**WORK REQUEST:**
Starting with the line that contains "other variations such" and stopping after the line that contains "to specify the", copy the entries below exactly. Include nothing else.

:: DATA EXCERPTS

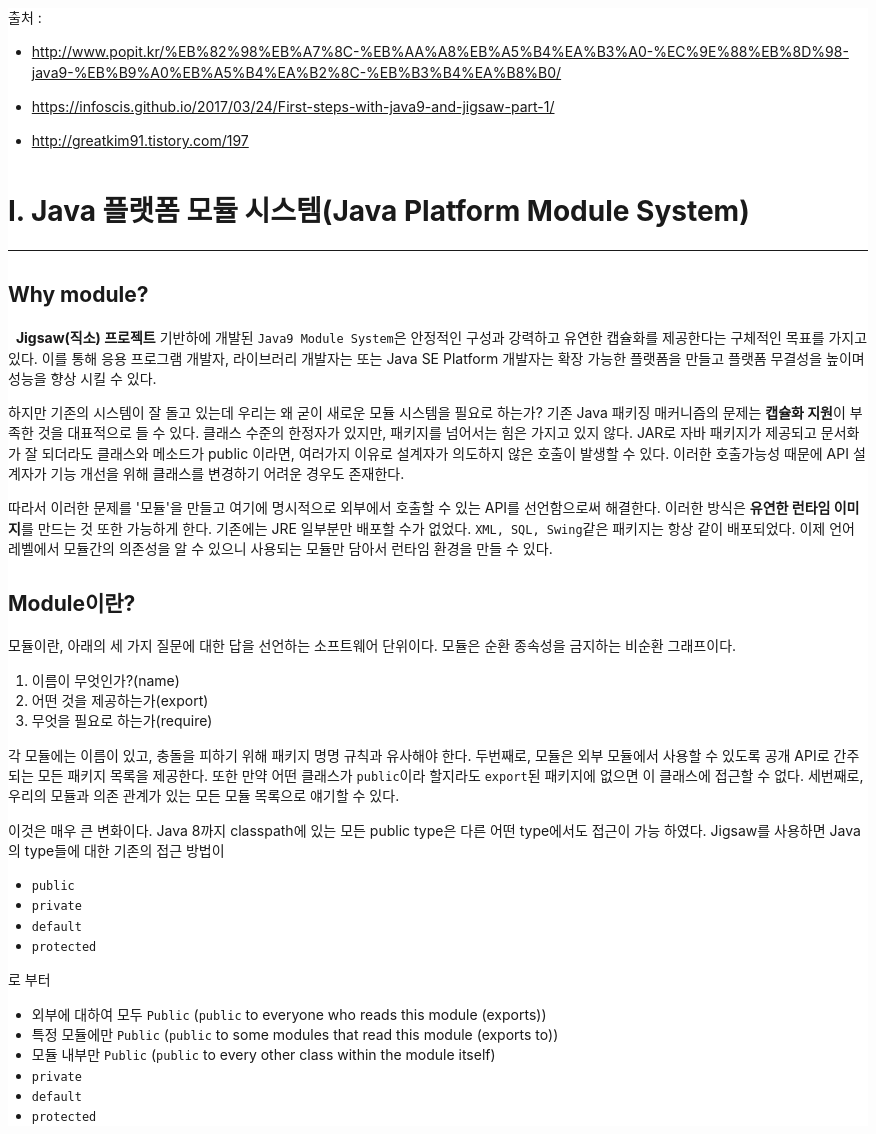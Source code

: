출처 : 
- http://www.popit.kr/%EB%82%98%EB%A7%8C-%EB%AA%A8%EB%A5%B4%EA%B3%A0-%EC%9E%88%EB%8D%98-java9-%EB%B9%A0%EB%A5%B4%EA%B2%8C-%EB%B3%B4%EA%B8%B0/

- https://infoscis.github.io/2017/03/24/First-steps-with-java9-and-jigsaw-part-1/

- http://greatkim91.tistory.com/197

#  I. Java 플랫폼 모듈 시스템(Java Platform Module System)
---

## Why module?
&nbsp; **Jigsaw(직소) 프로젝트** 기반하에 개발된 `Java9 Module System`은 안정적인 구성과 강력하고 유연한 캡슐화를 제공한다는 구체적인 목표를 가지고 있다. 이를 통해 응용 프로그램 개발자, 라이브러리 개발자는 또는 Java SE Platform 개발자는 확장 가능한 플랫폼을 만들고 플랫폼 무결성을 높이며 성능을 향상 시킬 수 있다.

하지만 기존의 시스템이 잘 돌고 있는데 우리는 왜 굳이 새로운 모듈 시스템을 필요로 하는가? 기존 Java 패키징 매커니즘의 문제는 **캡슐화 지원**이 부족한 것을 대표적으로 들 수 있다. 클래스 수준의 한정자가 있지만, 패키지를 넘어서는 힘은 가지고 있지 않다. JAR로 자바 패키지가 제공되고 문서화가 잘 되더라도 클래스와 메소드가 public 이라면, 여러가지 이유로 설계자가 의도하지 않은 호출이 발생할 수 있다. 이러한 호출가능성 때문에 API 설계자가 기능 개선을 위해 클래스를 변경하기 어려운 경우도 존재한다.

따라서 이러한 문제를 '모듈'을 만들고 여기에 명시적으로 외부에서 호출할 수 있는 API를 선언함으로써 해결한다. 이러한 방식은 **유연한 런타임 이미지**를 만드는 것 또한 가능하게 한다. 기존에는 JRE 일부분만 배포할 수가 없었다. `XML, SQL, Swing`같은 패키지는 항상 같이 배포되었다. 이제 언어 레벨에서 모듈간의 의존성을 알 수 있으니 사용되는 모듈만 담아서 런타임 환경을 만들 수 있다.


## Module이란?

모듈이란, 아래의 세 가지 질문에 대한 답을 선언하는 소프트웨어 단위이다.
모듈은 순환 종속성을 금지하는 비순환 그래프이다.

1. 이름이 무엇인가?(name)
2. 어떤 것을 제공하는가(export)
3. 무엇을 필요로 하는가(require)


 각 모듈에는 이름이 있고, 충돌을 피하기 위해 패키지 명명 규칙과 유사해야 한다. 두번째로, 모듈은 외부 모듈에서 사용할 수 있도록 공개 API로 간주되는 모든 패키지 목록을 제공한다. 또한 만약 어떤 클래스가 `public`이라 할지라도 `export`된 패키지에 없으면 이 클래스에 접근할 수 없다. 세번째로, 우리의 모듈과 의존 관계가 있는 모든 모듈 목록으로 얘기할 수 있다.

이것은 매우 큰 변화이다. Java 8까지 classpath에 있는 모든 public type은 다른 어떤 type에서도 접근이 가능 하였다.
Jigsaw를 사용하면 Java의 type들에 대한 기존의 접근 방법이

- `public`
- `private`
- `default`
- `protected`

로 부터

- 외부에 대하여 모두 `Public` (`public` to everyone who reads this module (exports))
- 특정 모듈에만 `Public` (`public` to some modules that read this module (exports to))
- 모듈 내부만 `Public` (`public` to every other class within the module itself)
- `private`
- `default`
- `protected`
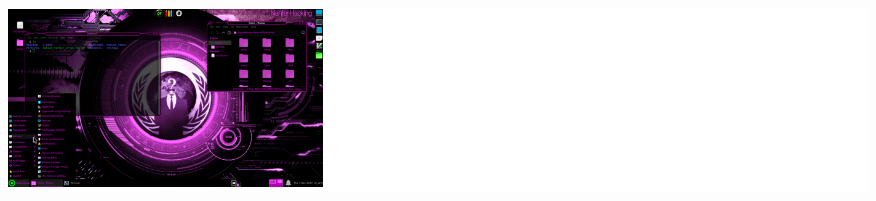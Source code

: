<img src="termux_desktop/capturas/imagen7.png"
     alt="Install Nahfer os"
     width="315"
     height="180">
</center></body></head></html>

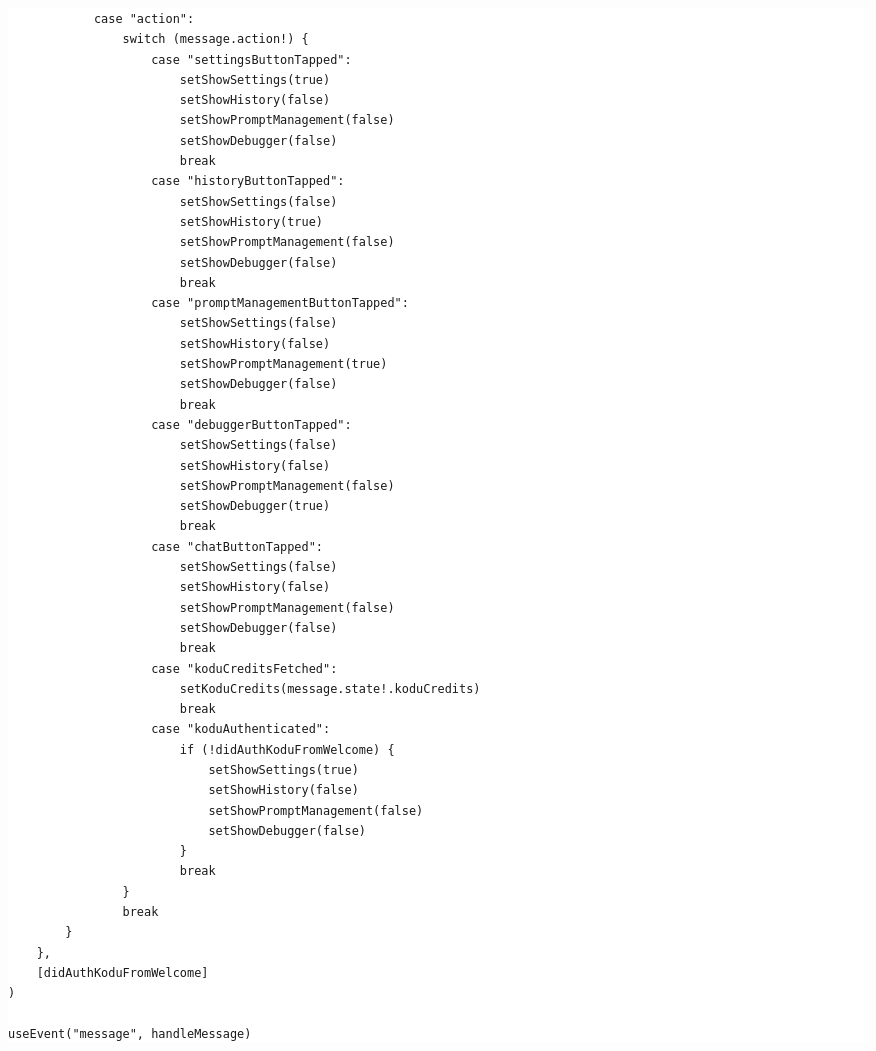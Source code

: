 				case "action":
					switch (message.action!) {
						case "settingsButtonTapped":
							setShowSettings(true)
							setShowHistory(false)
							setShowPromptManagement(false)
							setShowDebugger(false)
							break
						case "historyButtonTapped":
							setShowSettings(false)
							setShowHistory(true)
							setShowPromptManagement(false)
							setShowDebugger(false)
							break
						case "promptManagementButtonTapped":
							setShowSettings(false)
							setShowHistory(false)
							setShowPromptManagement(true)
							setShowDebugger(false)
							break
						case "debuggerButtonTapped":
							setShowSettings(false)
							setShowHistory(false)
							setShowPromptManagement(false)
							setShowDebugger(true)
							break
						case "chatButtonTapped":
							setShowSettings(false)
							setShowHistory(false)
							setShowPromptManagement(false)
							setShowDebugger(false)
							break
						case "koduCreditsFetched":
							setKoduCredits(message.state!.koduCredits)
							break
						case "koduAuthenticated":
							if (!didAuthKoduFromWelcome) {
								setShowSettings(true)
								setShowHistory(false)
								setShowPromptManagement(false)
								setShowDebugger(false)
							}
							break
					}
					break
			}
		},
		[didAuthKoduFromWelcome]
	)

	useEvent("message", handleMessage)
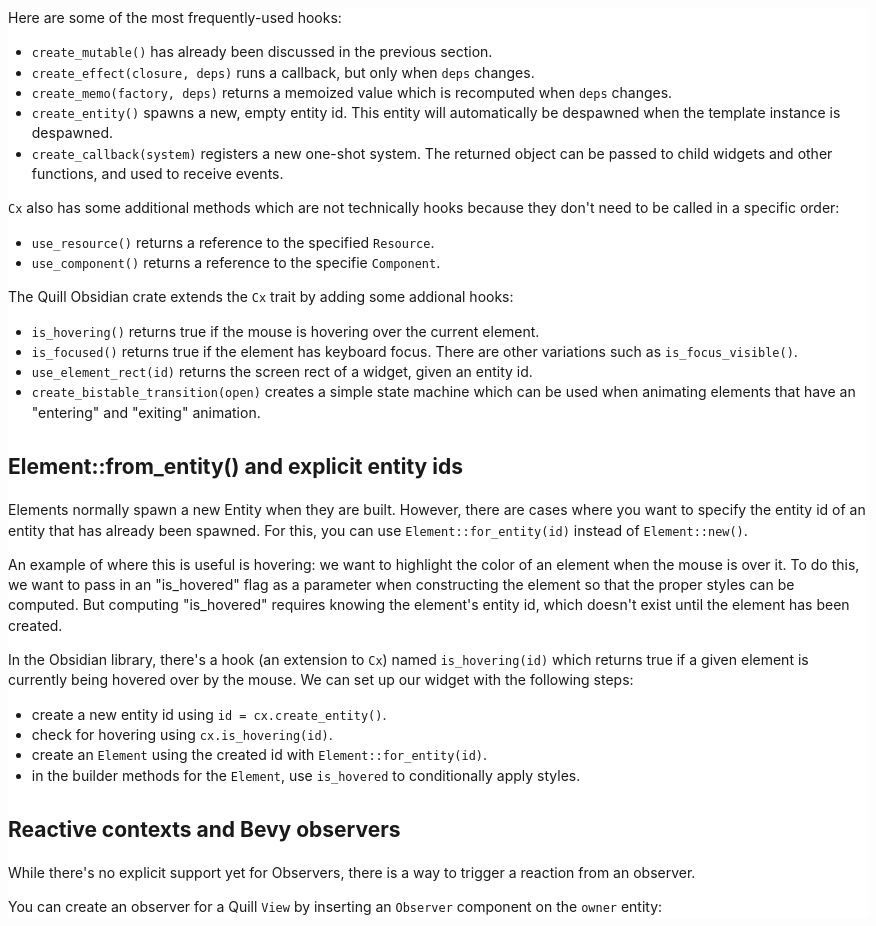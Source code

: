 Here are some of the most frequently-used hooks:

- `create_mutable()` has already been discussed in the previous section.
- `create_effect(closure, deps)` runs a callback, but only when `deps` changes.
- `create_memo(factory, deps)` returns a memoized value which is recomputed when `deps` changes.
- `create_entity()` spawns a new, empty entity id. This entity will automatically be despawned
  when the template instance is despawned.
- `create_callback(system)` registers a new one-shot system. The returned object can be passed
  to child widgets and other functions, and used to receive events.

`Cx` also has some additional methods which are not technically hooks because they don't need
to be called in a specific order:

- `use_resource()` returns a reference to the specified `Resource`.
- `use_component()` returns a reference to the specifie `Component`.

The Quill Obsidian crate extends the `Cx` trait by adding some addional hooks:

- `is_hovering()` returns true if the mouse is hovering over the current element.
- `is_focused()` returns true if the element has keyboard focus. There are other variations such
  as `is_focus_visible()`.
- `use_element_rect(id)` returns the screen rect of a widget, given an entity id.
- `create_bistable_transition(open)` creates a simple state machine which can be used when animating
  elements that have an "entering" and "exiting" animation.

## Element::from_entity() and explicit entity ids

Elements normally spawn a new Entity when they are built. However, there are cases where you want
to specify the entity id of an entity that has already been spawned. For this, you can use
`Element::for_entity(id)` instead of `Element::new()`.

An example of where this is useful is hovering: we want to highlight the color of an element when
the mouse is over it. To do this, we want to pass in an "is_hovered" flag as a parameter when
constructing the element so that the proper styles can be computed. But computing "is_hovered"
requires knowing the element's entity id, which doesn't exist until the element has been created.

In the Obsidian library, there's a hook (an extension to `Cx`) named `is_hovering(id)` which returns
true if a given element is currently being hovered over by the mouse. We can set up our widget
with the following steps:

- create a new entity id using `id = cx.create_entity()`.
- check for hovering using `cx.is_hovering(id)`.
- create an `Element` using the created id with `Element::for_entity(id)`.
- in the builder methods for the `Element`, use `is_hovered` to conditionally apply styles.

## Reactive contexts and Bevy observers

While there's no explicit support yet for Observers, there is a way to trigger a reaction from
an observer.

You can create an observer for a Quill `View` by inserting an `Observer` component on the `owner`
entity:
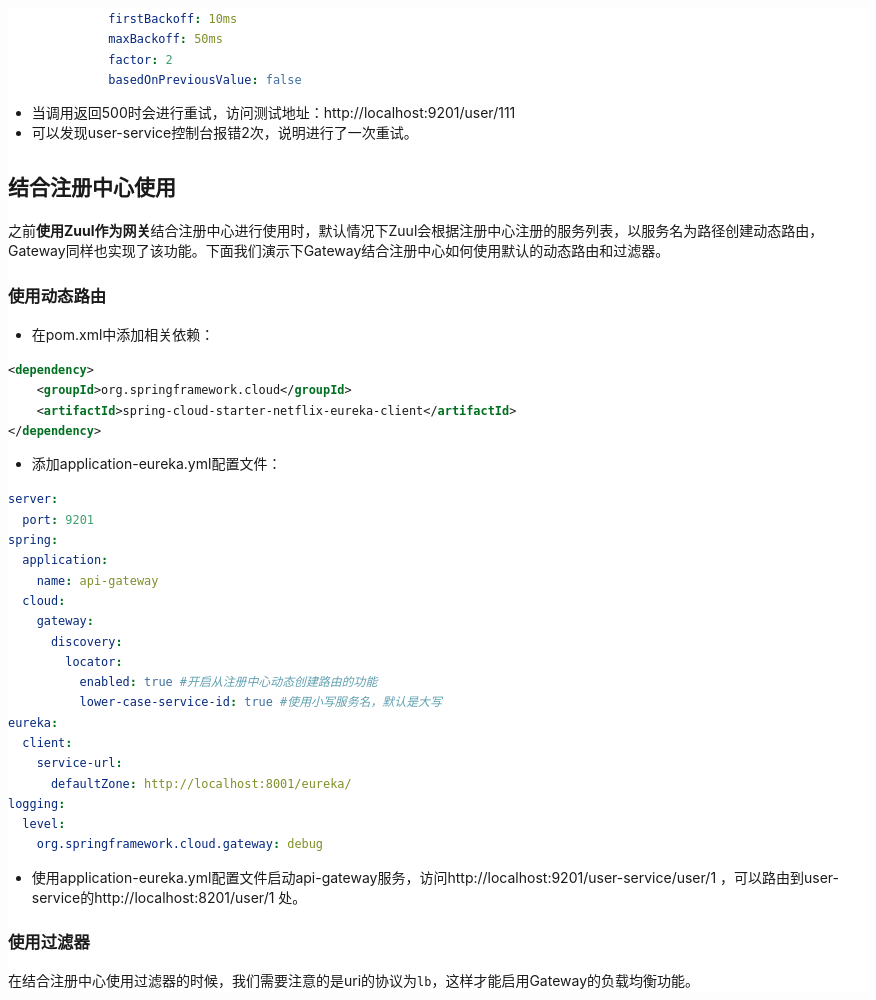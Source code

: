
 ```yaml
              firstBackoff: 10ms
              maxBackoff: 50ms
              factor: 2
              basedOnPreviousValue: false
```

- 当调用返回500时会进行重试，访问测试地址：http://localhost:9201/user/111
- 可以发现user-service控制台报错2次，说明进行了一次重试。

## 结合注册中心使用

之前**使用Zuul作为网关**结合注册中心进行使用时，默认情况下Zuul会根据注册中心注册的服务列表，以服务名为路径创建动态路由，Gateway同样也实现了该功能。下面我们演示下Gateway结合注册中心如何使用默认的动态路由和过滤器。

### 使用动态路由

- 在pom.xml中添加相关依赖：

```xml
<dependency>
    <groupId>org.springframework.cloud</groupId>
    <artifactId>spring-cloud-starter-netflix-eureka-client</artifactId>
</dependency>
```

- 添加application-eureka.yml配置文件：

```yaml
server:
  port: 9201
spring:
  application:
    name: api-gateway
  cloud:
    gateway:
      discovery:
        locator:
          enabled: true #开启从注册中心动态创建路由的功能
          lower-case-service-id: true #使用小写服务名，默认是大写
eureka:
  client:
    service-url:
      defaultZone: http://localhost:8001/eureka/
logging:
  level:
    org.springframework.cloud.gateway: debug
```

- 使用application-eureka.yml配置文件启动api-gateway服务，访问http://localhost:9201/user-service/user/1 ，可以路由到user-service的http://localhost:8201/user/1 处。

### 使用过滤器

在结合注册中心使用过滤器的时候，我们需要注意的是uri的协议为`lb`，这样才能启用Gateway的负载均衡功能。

::::

**ANSWER BELOW:**
- `is_focused()` returns true if the element has keyboard focus. There are other variations such
  as `is_focus_visible()`.
- `use_element_rect(id)` returns the screen rect of a widget, given an entity id.
- `create_bistable_transition(open)` creates a simple state machine which can be used when animating
  elements that have an "entering" and "exiting" animation.

## Element::from_entity() and explicit entity ids

Elements normally spawn a new Entity when they are built. However, there are cases where you want
to specify the entity id of an entity that has already been spawned. For this, you can use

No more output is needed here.